La striscia di Chiappetti / Val d'Aosta
Malgrado il fatto che la nostra epoca sia quella della religione della natura e che gli “spazi verdi” siano al centro dell’attenzione, l’identità di un oggetto culturale apparentemente ben delimitato come il giardino appare piuttosto problematica. Il “giardino planetario” teorizzato dal paesaggista francese Gilles Clément resta una prospettiva utopica. La realtà è fatta di milioni di luoghi separati l’uno dall’altro (l’etimologia di hortus come pure quella di paradeisos, paradeiza indica un sito chiuso, un intervallo che si sottrae a ciò che lo circonda grazie a una sua differenza specifica) con rarissimi casi di vere “eterotopie” (Foucault), cioè di giardini che sappiano trasporci in un “altro mondo”. I giardini, anche quelli straordinari, hanno perso col tempo proprio la loro alterità estetica, pur mantenendo ovviamente la loro qualità di rifugio privato.

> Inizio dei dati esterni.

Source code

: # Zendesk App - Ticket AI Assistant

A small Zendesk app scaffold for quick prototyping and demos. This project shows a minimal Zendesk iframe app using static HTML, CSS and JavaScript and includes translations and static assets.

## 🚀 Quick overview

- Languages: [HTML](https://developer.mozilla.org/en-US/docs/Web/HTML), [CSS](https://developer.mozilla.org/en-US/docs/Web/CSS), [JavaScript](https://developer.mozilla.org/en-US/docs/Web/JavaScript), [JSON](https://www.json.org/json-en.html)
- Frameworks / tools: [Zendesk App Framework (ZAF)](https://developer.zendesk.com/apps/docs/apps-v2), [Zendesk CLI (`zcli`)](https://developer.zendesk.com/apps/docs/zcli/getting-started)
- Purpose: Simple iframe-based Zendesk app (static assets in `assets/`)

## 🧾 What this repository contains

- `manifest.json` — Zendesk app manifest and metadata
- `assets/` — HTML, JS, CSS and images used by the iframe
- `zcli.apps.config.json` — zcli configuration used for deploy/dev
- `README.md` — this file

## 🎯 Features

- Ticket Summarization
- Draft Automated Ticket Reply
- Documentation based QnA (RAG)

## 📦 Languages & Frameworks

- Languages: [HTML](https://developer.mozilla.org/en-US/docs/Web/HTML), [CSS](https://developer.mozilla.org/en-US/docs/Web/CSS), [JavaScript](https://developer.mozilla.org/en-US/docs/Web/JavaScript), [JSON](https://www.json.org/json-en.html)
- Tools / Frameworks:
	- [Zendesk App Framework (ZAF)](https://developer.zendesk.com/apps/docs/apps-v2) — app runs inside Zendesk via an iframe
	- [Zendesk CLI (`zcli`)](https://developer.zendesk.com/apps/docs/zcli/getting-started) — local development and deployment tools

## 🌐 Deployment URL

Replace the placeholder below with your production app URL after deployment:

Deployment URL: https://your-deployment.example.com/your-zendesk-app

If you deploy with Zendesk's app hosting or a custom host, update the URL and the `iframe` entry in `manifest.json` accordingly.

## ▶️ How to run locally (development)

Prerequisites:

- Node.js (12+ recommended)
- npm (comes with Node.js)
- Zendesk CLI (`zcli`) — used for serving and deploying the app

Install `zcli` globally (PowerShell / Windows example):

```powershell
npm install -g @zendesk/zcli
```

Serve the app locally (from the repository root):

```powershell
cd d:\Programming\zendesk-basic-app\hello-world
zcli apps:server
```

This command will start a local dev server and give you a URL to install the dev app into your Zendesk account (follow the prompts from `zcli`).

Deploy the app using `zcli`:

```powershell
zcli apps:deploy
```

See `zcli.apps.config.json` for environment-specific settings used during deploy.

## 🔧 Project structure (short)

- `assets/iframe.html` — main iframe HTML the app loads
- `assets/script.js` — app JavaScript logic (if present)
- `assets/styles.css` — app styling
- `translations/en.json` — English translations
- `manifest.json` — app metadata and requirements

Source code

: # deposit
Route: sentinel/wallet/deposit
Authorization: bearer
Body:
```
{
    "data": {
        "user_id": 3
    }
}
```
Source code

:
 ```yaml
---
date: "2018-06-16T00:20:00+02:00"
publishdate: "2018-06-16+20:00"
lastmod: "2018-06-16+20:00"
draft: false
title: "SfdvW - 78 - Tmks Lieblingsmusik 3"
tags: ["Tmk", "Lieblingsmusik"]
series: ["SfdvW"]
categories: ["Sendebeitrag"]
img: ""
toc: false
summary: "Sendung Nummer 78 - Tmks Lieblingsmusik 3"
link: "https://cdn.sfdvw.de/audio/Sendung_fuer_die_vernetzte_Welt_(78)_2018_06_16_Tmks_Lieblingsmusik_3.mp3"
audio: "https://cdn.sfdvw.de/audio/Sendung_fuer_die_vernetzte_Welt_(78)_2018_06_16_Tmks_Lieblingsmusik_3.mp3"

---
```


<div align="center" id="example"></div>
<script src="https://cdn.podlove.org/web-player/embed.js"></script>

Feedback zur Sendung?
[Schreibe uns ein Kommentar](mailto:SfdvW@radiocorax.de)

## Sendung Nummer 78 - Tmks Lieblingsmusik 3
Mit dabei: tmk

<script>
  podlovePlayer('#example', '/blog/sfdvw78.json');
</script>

Fra i casi estremi che destano curiosità va raccontato brevemente quello di un lembo di terra di circa 1 km di lunghezza – all’estremità nord del Piemonte – che forma, malgré lui, una sorta di grande giardino collettivo di rara magia. La zona, situata nella frazione Chiappetti di Quincinetto, appare a prima vista come il contrario di un locus amoenus: una stretta striscia di terra orizzontale è qui esposta al lavorio lento della geologia locale, cioè al fatto che sassi e massi anche di grandissima dimensione continuano a cadere dall’alto. A ciò si aggiunge la vicinanza pericolosa della Dora, che regolarmente inonda questa linea angusta e, soprattutto, l’autostrada Torino-Aosta, che ha tagliato il territorio in due. Il paesaggio risultante è quindi marcato da una serie ininterrotta di ferite: enormi blocchi piombati a terra, infrastrutture che tolgono l’orizzonte, il fiume minaccioso che fa tabula rasa.
L’accesso alla striscia di Chiappetti è nel contempo facile e complicato. Da un lato, l’automobilista è sorpreso scoprendo a lato dell’autostrada un mondo magico, fatto di blocchi erratici fuori scala e di una vegetazione lussureggiante. Basta distogliere lo sguardo per pochi secondi dalla strada per cogliere la bellezza drammatica di un frammisto di ordine e disordine, di verde intenso e di grigio sublime. Per chi, dopo aver esperito questa realtà sorprendente, voglia andare “dietro il paesaggio”, occorre uscire a Quincinetto e compiere alcuni tentativi non intuitivi per ritrovare la vecchia strada, spesso chiusa alla circolazione, in riva alla Dora. Ed è qui che la striscia grigio-verde di Chiappetti rivela tutta la sua alterità, visto che tra gli enormi massi, all’interno di una foresta minerale quasi ininterrotta, c’è chi ha saputo trasformare il terreno restante, a volte di pochi metri quadrati, in una serie di magnifici orti. Orti contadini e umili si intende, fatti di vigna, di frutteti, con zucche, pomodori, ma pure di fiori. L’incanto di questo territorio, al tempo stesso continuo e discontinuo, è dovuto innanzitutto alla facoltà umana di resistere, alla testardaggine di chi, esposto a una natura spesso mortifera e ingrata, ha risposto ancorando la sua esistenza proprio a questo locus terribilis.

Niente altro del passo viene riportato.